With regard to the merits of this appeal, we first address the State's argument that the dismissal order must be reversed because the trial court did not lose jurisdiction over Osborne when a trial was not conducted within thirty days after the determination of probable cause. We conclude that the State is correct that the statutory time provision is not jurisdictional. In reaching this conclusion we considered, among other issues, the legislative purpose behind the enactment of the Act.
The Legislature's stated purpose for enacting the Jimmy Ryce Act was to create a civil commitment procedure distinct from the involuntary treatment provided by Florida's Baker Act[1] because "a small but extremely dangerous number of sexually violent predators exist who do not have a mental disease or defect that renders them appropriate for involuntary treatment under the Baker Act." § 394.910, Fla.Stat. (1999). The Legislature determined that such a commitment procedure was necessary because the likelihood that a sexually violent predator will repeat acts of sexual violence is high. To that end, in order to be subject to commitment under the Act, the respondent must have been convicted of a sexually violent offense, as that term is defined in the Act, and suffer from a "mental abnormality or personality disorder that makes the person likely to engage in acts of sexual violence if not confined in a secure facility for long-term control, *1139 care, and treatment." § 394.912(10), Fla. Stat. (1999).
We next considered Osborne's contention that the statutory time period is mandatory, and thus jurisdictional, because the Legislature used the word "shall" in the provision establishing the thirty-day time period, although it provided no consequences for the State's failure to comply. § 394.916, Fla.Stat. (1999). Our Supreme Court has acknowledged on multiple occasions that, in appropriate circumstances, the term "shall" can merely be directory. For example, in Schneider v. Gustafson Indus., Inc., 139 So.2d 423, 424 (Fla.1962), the court noted that statutes setting the time when a task is to be done are regarded as merely directory where no provision restraining the doing of it after that time is included. See also Belcher Oil Co. v. Dade County, 271 So.2d 118, 121 (Fla.1972)(noting that although "shall" normally has a mandatory connotation, in proper cases it may be construed as permissive only); Comcoa, Inc. v. Coe, 587 So.2d 474, 477 (Fla. 3d DCA 1991)(holding that according to the context and surrounding circumstances, a statutory "shall" is to be read as "may" and vice versa). Applying this case law to the instant facts, we construe the instant language as being directory because the quoted provision is a time provision with no specified consequences for non-compliance. The First and Fourth Districts have reached the same conclusion.
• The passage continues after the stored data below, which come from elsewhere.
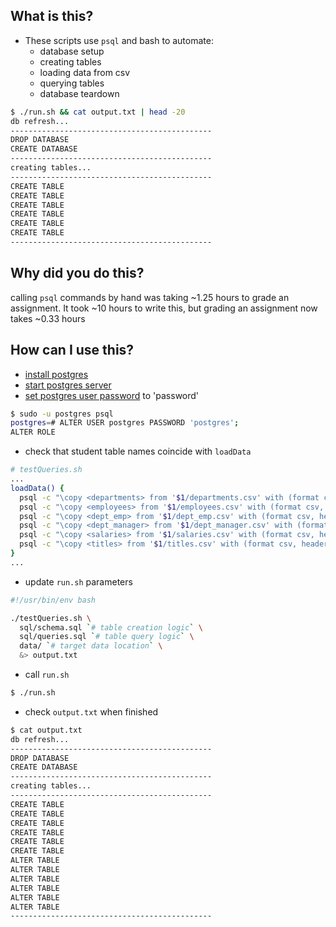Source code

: ## What is this?
- These scripts use `psql` and bash to automate:
  - database setup
  - creating tables
  - loading data from csv
  - querying tables
  - database teardown
```bash
$ ./run.sh && cat output.txt | head -20
db refresh...
---------------------------------------------
DROP DATABASE
CREATE DATABASE
---------------------------------------------
creating tables...
---------------------------------------------
CREATE TABLE
CREATE TABLE
CREATE TABLE
CREATE TABLE
CREATE TABLE
CREATE TABLE
---------------------------------------------
```

## Why did you do this?
calling `psql` commands by hand was taking ~1.25 hours to grade an assignment. It took ~10 hours to write this, but grading an assignment now takes ~0.33 hours

## How can I use this?
- [install postgres][2]
- [start postgres server][1]
- [set postgres user password][0] to 'password'
```bash
$ sudo -u postgres psql
postgres=# ALTER USER postgres PASSWORD 'postgres';
ALTER ROLE
```
- check that student table names coincide with `loadData`
```bash
# testQueries.sh
...
loadData() {
  psql -c "\copy <departments> from '$1/departments.csv' with (format csv, header true);" $testDbLogin
  psql -c "\copy <employees> from '$1/employees.csv' with (format csv, header true);" $testDbLogin
  psql -c "\copy <dept_emp> from '$1/dept_emp.csv' with (format csv, header true);" $testDbLogin
  psql -c "\copy <dept_manager> from '$1/dept_manager.csv' with (format csv, header true);" $testDbLogin
  psql -c "\copy <salaries> from '$1/salaries.csv' with (format csv, header true);" $testDbLogin
  psql -c "\copy <titles> from '$1/titles.csv' with (format csv, header true);" $testDbLogin
}
...
```
- update `run.sh` parameters 
```bash
#!/usr/bin/env bash

./testQueries.sh \
  sql/schema.sql `# table creation logic` \
  sql/queries.sql `# table query logic` \
  data/ `# target data location` \
  &> output.txt 
```
- call `run.sh` 
```bash
$ ./run.sh
```

- check `output.txt` when finished
```bash
$ cat output.txt
db refresh...
---------------------------------------------
DROP DATABASE
CREATE DATABASE
---------------------------------------------
creating tables...
---------------------------------------------
CREATE TABLE
CREATE TABLE
CREATE TABLE
CREATE TABLE
CREATE TABLE
CREATE TABLE
ALTER TABLE
ALTER TABLE
ALTER TABLE
ALTER TABLE
ALTER TABLE
ALTER TABLE
---------------------------------------------
```

[0]: https://chartio.com/resources/tutorials/how-to-set-the-default-user-password-in-postgresql/
[1]: https://www.postgresql.org/docs/current/server-start.html
[2]: https://www.postgresql.org/download/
In State v. Reese, 773 So.2d 655, 657 (Fla. 1st DCA 2000) the First District specifically held that, since under the express terms of the Act the time of commencement of trial may be extended for good cause, the statutory thirty-day time limitation is directory and does not establish a procedural bar so as to divest the trial court of jurisdiction to proceed. Also, in Amador v. State, 766 So.2d 1061 (Fla. 4th DCA 2000) the Fourth District concluded, at least by implication, that the thirty-day time limit is not jurisdictional. In that case, a habeas corpus petition was filed by a defendant alleging that the commitment case had not been tried within the statutory thirty-day time period. Since the defendant was not incarcerated within the Fourth District's jurisdiction, the court's habeas corpus jurisdiction was limited to determining whether the proceedings in the trial court were "void or illegal." Id. at 1062 (citing Alachua Reg'l Juvenile Detention Ctr. v. T.O., 684 So.2d 814 (Fla.1996)).